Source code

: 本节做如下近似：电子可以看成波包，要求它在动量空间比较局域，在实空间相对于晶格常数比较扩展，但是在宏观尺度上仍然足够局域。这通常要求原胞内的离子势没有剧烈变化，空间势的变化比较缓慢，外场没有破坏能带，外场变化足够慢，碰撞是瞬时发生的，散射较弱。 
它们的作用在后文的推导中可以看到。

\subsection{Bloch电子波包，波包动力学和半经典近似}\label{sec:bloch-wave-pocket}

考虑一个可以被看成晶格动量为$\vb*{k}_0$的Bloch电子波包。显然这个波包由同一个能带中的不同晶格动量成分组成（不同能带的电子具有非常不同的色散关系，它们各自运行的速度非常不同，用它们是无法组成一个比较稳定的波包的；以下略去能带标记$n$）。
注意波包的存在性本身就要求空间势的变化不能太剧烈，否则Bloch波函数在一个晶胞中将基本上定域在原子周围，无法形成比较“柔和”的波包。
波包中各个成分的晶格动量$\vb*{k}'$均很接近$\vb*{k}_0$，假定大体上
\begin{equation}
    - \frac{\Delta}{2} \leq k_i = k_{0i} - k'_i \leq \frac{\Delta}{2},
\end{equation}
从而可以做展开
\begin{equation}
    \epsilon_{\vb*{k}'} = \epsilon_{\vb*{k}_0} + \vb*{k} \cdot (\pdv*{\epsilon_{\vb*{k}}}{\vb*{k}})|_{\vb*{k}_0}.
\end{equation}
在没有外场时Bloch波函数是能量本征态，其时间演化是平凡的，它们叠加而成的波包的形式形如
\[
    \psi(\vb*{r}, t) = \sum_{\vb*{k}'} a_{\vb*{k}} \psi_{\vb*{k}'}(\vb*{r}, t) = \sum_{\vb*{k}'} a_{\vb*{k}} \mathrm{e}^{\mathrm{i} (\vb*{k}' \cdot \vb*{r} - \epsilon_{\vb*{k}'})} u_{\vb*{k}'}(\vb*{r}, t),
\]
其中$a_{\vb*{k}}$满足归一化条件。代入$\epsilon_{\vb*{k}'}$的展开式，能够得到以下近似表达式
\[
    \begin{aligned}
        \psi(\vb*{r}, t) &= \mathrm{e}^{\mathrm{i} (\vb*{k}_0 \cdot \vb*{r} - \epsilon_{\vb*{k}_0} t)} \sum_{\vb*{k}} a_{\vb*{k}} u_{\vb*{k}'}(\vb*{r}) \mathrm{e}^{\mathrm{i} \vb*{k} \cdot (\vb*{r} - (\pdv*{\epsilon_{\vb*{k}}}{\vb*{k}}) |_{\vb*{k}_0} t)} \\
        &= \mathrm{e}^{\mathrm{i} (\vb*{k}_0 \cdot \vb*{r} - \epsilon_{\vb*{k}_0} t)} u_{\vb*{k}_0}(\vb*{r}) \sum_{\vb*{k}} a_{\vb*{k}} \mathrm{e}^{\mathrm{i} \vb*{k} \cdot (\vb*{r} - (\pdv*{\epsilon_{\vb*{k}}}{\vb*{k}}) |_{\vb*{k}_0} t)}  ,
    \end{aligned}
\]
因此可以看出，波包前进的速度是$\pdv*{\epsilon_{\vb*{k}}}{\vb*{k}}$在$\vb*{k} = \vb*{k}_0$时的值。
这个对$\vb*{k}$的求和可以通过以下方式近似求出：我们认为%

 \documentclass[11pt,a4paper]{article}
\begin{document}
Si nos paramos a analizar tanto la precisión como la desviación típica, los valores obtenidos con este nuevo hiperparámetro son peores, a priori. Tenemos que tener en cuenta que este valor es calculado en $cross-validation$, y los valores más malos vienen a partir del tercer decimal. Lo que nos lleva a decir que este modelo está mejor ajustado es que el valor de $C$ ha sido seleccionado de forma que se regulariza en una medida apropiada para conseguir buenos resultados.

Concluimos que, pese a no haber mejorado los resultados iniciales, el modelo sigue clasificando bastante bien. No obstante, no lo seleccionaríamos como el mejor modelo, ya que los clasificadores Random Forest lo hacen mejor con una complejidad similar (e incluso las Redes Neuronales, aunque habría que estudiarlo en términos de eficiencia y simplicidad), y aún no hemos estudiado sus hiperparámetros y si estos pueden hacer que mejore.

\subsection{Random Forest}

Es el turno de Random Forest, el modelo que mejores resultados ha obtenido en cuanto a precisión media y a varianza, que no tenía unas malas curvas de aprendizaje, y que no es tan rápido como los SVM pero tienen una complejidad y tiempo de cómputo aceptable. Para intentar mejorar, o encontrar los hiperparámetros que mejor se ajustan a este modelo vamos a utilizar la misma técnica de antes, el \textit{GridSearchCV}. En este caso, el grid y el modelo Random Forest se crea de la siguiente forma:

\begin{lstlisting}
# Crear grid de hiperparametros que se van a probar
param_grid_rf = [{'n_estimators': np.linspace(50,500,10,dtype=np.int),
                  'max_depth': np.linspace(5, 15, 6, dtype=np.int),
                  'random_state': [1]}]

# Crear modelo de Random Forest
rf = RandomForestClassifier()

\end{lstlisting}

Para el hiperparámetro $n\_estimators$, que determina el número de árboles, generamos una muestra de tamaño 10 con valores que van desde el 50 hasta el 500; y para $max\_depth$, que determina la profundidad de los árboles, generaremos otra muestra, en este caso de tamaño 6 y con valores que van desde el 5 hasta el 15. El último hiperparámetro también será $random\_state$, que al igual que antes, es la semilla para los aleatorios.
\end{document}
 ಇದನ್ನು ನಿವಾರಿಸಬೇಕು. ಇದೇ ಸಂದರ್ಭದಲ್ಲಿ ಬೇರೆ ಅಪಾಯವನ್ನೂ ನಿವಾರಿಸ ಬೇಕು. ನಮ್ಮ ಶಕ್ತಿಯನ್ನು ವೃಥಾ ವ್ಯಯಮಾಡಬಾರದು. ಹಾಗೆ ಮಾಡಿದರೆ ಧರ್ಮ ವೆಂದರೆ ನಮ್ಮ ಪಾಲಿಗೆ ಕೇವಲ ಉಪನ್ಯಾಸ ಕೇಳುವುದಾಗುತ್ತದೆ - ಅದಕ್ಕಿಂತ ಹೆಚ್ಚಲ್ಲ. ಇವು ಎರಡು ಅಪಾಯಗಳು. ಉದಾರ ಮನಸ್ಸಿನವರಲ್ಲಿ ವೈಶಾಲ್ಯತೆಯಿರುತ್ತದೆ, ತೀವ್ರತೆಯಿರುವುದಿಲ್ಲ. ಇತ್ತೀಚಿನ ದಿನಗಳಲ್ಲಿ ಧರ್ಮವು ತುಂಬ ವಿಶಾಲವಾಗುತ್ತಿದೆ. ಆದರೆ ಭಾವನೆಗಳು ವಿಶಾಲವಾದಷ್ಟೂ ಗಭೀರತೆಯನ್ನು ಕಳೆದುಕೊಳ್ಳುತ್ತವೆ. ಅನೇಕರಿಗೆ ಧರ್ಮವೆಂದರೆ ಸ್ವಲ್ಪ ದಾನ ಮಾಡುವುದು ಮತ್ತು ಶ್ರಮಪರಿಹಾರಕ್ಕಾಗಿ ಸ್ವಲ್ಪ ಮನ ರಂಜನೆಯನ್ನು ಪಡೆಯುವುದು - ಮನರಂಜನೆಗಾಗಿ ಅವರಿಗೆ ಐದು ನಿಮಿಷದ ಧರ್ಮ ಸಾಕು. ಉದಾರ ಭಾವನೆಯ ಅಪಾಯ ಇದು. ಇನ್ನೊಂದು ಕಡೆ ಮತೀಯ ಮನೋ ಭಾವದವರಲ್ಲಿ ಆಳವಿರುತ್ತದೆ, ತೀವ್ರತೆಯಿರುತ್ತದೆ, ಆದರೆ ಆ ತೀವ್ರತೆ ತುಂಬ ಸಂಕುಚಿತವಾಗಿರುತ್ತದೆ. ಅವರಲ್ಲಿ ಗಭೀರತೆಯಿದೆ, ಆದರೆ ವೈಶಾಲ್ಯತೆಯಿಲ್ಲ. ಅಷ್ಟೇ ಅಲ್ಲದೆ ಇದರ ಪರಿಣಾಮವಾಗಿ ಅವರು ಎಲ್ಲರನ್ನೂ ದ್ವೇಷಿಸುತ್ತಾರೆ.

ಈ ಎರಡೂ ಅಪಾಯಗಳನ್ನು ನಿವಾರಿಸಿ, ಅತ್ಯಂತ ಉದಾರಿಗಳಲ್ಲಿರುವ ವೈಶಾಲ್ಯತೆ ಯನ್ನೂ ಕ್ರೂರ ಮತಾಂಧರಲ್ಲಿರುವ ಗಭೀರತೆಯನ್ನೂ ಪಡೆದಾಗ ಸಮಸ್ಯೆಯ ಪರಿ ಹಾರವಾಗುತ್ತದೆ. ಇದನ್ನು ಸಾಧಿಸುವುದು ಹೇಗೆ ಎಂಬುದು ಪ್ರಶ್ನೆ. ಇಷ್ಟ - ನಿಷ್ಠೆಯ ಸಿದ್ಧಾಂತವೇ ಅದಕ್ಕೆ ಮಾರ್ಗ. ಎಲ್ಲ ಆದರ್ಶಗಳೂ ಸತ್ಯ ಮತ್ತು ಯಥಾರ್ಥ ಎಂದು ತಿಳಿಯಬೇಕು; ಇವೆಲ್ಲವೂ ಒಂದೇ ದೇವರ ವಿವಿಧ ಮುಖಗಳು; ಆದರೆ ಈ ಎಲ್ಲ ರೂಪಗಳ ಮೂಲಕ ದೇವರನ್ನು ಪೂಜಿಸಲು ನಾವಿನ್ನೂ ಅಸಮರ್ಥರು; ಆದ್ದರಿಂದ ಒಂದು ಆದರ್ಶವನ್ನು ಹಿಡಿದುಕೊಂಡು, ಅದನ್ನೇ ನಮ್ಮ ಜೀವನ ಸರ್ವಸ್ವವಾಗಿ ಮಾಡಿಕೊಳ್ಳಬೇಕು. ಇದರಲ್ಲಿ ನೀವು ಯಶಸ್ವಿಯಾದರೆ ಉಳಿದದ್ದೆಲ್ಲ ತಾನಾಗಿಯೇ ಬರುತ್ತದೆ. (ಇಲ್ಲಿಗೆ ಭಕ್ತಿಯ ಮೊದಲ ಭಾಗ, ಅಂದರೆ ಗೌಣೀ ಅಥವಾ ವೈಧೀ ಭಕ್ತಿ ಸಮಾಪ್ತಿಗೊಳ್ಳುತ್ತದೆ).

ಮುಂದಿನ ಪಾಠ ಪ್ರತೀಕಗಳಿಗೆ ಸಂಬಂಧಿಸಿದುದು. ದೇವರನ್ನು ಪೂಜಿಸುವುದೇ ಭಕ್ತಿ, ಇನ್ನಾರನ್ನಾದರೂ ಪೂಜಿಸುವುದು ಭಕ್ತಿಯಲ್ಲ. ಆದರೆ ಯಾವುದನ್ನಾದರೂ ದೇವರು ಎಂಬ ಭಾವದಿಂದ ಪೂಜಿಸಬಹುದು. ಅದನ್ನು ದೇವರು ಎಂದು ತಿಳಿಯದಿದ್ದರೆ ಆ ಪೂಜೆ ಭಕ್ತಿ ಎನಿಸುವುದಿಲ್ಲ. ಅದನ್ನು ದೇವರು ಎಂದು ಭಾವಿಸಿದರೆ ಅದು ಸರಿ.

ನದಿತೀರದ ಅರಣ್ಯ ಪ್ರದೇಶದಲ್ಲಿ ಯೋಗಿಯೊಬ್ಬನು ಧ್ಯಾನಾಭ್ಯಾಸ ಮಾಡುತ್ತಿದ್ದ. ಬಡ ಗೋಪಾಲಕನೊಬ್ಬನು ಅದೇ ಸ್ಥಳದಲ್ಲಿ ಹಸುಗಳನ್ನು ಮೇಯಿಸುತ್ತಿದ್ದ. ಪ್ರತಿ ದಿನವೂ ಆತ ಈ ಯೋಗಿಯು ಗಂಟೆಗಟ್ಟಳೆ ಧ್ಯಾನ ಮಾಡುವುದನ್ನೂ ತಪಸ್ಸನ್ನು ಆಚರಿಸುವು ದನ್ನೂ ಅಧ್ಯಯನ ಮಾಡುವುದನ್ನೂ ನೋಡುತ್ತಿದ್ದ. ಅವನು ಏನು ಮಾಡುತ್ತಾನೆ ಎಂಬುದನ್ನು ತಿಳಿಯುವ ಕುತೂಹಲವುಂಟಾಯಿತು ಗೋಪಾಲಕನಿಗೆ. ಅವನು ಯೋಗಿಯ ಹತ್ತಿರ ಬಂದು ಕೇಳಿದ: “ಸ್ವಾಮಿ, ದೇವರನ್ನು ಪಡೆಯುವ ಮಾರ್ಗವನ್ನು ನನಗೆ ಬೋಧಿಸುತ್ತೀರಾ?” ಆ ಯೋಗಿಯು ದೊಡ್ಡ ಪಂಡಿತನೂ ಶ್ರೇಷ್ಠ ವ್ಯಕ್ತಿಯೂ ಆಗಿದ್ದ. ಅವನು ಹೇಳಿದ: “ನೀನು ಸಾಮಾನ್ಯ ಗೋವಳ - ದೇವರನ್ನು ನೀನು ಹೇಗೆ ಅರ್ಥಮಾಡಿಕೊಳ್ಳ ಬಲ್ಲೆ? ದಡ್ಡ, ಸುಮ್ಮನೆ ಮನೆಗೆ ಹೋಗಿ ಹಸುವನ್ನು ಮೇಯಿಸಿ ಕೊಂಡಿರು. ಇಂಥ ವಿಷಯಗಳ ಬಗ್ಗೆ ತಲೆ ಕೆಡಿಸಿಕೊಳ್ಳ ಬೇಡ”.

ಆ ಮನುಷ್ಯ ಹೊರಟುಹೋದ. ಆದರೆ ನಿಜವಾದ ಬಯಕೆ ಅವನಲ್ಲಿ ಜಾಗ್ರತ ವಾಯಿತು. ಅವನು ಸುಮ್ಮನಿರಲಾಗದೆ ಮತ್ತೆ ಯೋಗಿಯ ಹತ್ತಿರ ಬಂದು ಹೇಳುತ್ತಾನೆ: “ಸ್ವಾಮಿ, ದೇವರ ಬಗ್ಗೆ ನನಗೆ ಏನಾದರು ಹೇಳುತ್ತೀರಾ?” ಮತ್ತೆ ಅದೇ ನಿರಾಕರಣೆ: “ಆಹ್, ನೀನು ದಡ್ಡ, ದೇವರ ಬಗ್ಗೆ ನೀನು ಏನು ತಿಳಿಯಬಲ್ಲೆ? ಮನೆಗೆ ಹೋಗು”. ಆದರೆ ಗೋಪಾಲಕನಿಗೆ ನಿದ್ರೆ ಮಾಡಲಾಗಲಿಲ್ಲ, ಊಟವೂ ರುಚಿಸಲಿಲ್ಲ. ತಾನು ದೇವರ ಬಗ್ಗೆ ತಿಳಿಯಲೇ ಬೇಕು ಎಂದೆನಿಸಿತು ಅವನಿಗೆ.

——————————

Apply a filter to the listing above so that only lines with "linspace" are kept, and copy those lines.

Result of this exercise ->
param_grid_rf = [{'n_estimators': np.linspace(50,500,10,dtype=np.int),
                  'max_depth': np.linspace(5, 15, 6, dtype=np.int),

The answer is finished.